*** Opening of EXERCISE DATA ***

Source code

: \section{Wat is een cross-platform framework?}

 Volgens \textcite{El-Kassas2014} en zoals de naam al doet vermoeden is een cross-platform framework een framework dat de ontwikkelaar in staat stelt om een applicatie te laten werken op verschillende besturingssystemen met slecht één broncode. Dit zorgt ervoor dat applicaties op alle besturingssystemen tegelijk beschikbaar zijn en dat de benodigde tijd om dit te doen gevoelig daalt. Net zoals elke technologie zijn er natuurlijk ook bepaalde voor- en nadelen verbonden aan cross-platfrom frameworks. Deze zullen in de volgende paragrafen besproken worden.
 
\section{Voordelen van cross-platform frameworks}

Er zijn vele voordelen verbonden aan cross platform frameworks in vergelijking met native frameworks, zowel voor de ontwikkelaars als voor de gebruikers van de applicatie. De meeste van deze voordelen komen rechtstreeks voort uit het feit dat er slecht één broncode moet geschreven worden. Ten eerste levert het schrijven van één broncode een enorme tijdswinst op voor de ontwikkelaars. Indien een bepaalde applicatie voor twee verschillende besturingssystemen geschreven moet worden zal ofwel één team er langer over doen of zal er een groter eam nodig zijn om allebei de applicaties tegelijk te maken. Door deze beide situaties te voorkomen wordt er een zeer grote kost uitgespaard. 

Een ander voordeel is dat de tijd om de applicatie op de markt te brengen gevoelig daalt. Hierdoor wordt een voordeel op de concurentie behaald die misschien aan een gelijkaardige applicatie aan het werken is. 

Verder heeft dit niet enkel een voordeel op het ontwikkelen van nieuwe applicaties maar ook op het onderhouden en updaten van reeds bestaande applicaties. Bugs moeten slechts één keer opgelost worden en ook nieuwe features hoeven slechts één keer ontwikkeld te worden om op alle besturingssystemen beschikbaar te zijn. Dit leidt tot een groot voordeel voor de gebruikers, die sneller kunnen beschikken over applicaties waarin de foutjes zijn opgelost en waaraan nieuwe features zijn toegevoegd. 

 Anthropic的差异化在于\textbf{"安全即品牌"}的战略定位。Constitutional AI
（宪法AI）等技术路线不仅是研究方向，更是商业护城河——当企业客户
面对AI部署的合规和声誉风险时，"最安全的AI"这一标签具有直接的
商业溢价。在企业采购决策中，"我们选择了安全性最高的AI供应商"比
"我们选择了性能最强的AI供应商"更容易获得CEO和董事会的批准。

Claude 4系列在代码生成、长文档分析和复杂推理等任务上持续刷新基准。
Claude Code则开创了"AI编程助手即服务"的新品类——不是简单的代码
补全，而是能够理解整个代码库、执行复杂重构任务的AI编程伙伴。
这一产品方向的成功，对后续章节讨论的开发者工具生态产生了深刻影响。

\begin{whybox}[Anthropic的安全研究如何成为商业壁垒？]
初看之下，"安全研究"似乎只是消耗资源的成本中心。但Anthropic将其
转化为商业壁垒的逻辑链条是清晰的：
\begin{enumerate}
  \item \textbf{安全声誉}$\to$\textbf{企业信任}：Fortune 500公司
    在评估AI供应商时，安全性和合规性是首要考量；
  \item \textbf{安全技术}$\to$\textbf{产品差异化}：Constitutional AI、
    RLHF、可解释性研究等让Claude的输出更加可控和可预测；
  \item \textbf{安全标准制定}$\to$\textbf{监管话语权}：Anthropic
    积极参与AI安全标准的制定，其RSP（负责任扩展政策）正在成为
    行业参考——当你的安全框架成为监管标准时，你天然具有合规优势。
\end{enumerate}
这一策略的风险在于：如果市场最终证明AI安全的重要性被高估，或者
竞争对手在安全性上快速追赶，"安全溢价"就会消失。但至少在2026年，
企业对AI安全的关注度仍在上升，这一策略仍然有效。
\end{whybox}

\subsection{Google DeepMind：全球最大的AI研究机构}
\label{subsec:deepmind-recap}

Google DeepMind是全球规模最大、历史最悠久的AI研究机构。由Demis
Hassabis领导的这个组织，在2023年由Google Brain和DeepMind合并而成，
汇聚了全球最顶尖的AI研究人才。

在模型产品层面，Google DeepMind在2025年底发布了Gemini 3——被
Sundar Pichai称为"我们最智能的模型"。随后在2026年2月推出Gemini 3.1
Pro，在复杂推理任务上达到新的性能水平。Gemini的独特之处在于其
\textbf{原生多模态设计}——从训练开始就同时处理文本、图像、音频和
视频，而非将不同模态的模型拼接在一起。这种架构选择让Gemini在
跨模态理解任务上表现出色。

*** Close of EXERCISE DATA ***

**HOW TO COMPLETE THIS TASK:**
An exact copy of every record above is required.

**SOLUTION FOR THIS PROBLEM:**
Source code

: \section{Wat is een cross-platform framework?}

 Volgens \textcite{El-Kassas2014} en zoals de naam al doet vermoeden is een cross-platform framework een framework dat de ontwikkelaar in staat stelt om een applicatie te laten werken op verschillende besturingssystemen met slecht één broncode. Dit zorgt ervoor dat applicaties op alle besturingssystemen tegelijk beschikbaar zijn en dat de benodigde tijd om dit te doen gevoelig daalt. Net zoals elke technologie zijn er natuurlijk ook bepaalde voor- en nadelen verbonden aan cross-platfrom frameworks. Deze zullen in de volgende paragrafen besproken worden.
 
\section{Voordelen van cross-platform frameworks}

Er zijn vele voordelen verbonden aan cross platform frameworks in vergelijking met native frameworks, zowel voor de ontwikkelaars als voor de gebruikers van de applicatie. De meeste van deze voordelen komen rechtstreeks voort uit het feit dat er slecht één broncode moet geschreven worden. Ten eerste levert het schrijven van één broncode een enorme tijdswinst op voor de ontwikkelaars. Indien een bepaalde applicatie voor twee verschillende besturingssystemen geschreven moet worden zal ofwel één team er langer over doen of zal er een groter eam nodig zijn om allebei de applicaties tegelijk te maken. Door deze beide situaties te voorkomen wordt er een zeer grote kost uitgespaard. 

Een ander voordeel is dat de tijd om de applicatie op de markt te brengen gevoelig daalt. Hierdoor wordt een voordeel op de concurentie behaald die misschien aan een gelijkaardige applicatie aan het werken is. 

Verder heeft dit niet enkel een voordeel op het ontwikkelen van nieuwe applicaties maar ook op het onderhouden en updaten van reeds bestaande applicaties. Bugs moeten slechts één keer opgelost worden en ook nieuwe features hoeven slechts één keer ontwikkeld te worden om op alle besturingssystemen beschikbaar te zijn. Dit leidt tot een groot voordeel voor de gebruikers, die sneller kunnen beschikken over applicaties waarin de foutjes zijn opgelost en waaraan nieuwe features zijn toegevoegd. 

 Anthropic的差异化在于\textbf{"安全即品牌"}的战略定位。Constitutional AI
（宪法AI）等技术路线不仅是研究方向，更是商业护城河——当企业客户
面对AI部署的合规和声誉风险时，"最安全的AI"这一标签具有直接的
商业溢价。在企业采购决策中，"我们选择了安全性最高的AI供应商"比
"我们选择了性能最强的AI供应商"更容易获得CEO和董事会的批准。

Claude 4系列在代码生成、长文档分析和复杂推理等任务上持续刷新基准。
Claude Code则开创了"AI编程助手即服务"的新品类——不是简单的代码
补全，而是能够理解整个代码库、执行复杂重构任务的AI编程伙伴。
这一产品方向的成功，对后续章节讨论的开发者工具生态产生了深刻影响。

\begin{whybox}[Anthropic的安全研究如何成为商业壁垒？]
初看之下，"安全研究"似乎只是消耗资源的成本中心。但Anthropic将其
转化为商业壁垒的逻辑链条是清晰的：
\begin{enumerate}
  \item \textbf{安全声誉}$\to$\textbf{企业信任}：Fortune 500公司
    在评估AI供应商时，安全性和合规性是首要考量；
  \item \textbf{安全技术}$\to$\textbf{产品差异化}：Constitutional AI、
    RLHF、可解释性研究等让Claude的输出更加可控和可预测；
  \item \textbf{安全标准制定}$\to$\textbf{监管话语权}：Anthropic
    积极参与AI安全标准的制定，其RSP（负责任扩展政策）正在成为
    行业参考——当你的安全框架成为监管标准时，你天然具有合规优势。
\end{enumerate}
这一策略的风险在于：如果市场最终证明AI安全的重要性被高估，或者
竞争对手在安全性上快速追赶，"安全溢价"就会消失。但至少在2026年，
企业对AI安全的关注度仍在上升，这一策略仍然有效。
\end{whybox}

\subsection{Google DeepMind：全球最大的AI研究机构}
\label{subsec:deepmind-recap}

Google DeepMind是全球规模最大、历史最悠久的AI研究机构。由Demis
Hassabis领导的这个组织，在2023年由Google Brain和DeepMind合并而成，
汇聚了全球最顶尖的AI研究人才。

在模型产品层面，Google DeepMind在2025年底发布了Gemini 3——被
Sundar Pichai称为"我们最智能的模型"。随后在2026年2月推出Gemini 3.1
Pro，在复杂推理任务上达到新的性能水平。Gemini的独特之处在于其
\textbf{原生多模态设计}——从训练开始就同时处理文本、图像、音频和
视频，而非将不同模态的模型拼接在一起。这种架构选择让Gemini在
跨模态理解任务上表现出色。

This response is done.